Start of Block

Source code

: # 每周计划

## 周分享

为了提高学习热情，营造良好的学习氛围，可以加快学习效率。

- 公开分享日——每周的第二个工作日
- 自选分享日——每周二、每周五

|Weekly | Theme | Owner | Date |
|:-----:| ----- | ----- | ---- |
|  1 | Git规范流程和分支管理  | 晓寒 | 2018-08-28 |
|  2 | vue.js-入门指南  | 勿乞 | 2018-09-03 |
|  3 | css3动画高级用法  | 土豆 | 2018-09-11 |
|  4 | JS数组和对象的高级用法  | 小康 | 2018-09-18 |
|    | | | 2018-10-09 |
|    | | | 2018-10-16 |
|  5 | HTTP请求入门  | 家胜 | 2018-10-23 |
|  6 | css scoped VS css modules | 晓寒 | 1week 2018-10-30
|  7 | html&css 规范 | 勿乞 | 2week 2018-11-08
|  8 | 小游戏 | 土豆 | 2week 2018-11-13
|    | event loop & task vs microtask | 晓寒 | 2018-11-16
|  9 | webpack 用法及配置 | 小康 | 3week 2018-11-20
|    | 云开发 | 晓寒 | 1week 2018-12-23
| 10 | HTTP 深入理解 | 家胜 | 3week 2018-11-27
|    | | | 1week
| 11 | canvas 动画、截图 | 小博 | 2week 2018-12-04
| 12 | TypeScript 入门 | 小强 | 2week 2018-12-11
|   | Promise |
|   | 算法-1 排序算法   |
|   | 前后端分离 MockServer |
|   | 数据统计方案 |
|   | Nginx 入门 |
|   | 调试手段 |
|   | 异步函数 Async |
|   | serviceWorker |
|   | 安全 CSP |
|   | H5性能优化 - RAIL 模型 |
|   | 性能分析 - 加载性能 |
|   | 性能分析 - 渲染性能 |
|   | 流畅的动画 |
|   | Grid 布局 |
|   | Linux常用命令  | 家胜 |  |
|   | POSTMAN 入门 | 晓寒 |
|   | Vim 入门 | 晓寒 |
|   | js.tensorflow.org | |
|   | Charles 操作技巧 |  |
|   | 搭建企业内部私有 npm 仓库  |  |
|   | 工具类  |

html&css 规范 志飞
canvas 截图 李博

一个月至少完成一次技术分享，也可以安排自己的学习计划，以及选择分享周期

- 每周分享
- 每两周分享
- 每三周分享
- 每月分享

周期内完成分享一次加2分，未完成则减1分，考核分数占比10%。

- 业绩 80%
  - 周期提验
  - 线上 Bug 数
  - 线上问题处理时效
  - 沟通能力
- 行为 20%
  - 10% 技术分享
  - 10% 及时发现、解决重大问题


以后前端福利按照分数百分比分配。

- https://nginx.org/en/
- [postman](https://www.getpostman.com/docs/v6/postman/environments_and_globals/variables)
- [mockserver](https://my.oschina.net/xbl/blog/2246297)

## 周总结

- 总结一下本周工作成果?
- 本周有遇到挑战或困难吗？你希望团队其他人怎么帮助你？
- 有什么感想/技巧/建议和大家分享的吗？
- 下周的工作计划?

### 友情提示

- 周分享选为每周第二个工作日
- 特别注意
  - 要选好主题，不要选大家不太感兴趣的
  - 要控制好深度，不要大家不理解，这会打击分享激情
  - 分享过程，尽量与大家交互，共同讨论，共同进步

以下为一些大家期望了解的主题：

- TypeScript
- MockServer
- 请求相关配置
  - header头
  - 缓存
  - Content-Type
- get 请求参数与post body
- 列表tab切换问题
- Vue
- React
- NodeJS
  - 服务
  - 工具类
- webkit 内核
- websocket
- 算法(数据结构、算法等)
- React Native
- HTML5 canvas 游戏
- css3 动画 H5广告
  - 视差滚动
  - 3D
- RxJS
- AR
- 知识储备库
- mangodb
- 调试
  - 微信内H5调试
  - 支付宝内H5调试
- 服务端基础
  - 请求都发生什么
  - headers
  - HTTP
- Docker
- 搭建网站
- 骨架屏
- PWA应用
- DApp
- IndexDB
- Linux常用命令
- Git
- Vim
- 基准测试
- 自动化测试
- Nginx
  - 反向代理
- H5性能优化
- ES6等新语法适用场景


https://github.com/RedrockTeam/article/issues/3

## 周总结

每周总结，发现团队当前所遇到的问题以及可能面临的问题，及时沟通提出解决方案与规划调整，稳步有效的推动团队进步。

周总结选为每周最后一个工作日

End of Block

- _Problem_
Could you return all of the data exactly as written?

- _Exercise output_
Source code

: # 每周计划

## 周分享

为了提高学习热情，营造良好的学习氛围，可以加快学习效率。

- 公开分享日——每周的第二个工作日
- 自选分享日——每周二、每周五

|Weekly | Theme | Owner | Date |
|:-----:| ----- | ----- | ---- |
|  1 | Git规范流程和分支管理  | 晓寒 | 2018-08-28 |
|  2 | vue.js-入门指南  | 勿乞 | 2018-09-03 |
|  3 | css3动画高级用法  | 土豆 | 2018-09-11 |
|  4 | JS数组和对象的高级用法  | 小康 | 2018-09-18 |
|    | | | 2018-10-09 |
|    | | | 2018-10-16 |
|  5 | HTTP请求入门  | 家胜 | 2018-10-23 |
|  6 | css scoped VS css modules | 晓寒 | 1week 2018-10-30
|  7 | html&css 规范 | 勿乞 | 2week 2018-11-08
|  8 | 小游戏 | 土豆 | 2week 2018-11-13
|    | event loop & task vs microtask | 晓寒 | 2018-11-16
|  9 | webpack 用法及配置 | 小康 | 3week 2018-11-20
|    | 云开发 | 晓寒 | 1week 2018-12-23
| 10 | HTTP 深入理解 | 家胜 | 3week 2018-11-27
|    | | | 1week
| 11 | canvas 动画、截图 | 小博 | 2week 2018-12-04
| 12 | TypeScript 入门 | 小强 | 2week 2018-12-11
|   | Promise |
|   | 算法-1 排序算法   |
|   | 前后端分离 MockServer |
|   | 数据统计方案 |
|   | Nginx 入门 |
|   | 调试手段 |
|   | 异步函数 Async |
|   | serviceWorker |
|   | 安全 CSP |
|   | H5性能优化 - RAIL 模型 |
|   | 性能分析 - 加载性能 |
|   | 性能分析 - 渲染性能 |
|   | 流畅的动画 |
|   | Grid 布局 |
|   | Linux常用命令  | 家胜 |  |
|   | POSTMAN 入门 | 晓寒 |
|   | Vim 入门 | 晓寒 |
|   | js.tensorflow.org | |
|   | Charles 操作技巧 |  |
|   | 搭建企业内部私有 npm 仓库  |  |
|   | 工具类  |

html&css 规范 志飞
canvas 截图 李博

一个月至少完成一次技术分享，也可以安排自己的学习计划，以及选择分享周期

- 每周分享
- 每两周分享
- 每三周分享
- 每月分享

周期内完成分享一次加2分，未完成则减1分，考核分数占比10%。

- 业绩 80%
  - 周期提验
  - 线上 Bug 数
  - 线上问题处理时效
  - 沟通能力
- 行为 20%
  - 10% 技术分享
  - 10% 及时发现、解决重大问题


以后前端福利按照分数百分比分配。

- https://nginx.org/en/
- [postman](https://www.getpostman.com/docs/v6/postman/environments_and_globals/variables)
- [mockserver](https://my.oschina.net/xbl/blog/2246297)

## 周总结

- 总结一下本周工作成果?
- 本周有遇到挑战或困难吗？你希望团队其他人怎么帮助你？
- 有什么感想/技巧/建议和大家分享的吗？
- 下周的工作计划?

### 友情提示

- 周分享选为每周第二个工作日
- 特别注意
  - 要选好主题，不要选大家不太感兴趣的
  - 要控制好深度，不要大家不理解，这会打击分享激情
  - 分享过程，尽量与大家交互，共同讨论，共同进步

以下为一些大家期望了解的主题：

- TypeScript
- MockServer
- 请求相关配置
  - header头
  - 缓存
  - Content-Type
- get 请求参数与post body
- 列表tab切换问题
- Vue
- React
- NodeJS
  - 服务
  - 工具类
- webkit 内核
- websocket
- 算法(数据结构、算法等)
- React Native
- HTML5 canvas 游戏
- css3 动画 H5广告
  - 视差滚动
  - 3D
- RxJS
- AR
- 知识储备库
- mangodb
- 调试
  - 微信内H5调试
  - 支付宝内H5调试
- 服务端基础
  - 请求都发生什么
  - headers
  - HTTP
- Docker
- 搭建网站
- 骨架屏
- PWA应用
- DApp
- IndexDB
- Linux常用命令
- Git
- Vim
- 基准测试
- 自动化测试
- Nginx
  - 反向代理
- H5性能优化
- ES6等新语法适用场景


https://github.com/RedrockTeam/article/issues/3

## 周总结

每周总结，发现团队当前所遇到的问题以及可能面临的问题，及时沟通提出解决方案与规划调整，稳步有效的推动团队进步。

周总结选为每周最后一个工作日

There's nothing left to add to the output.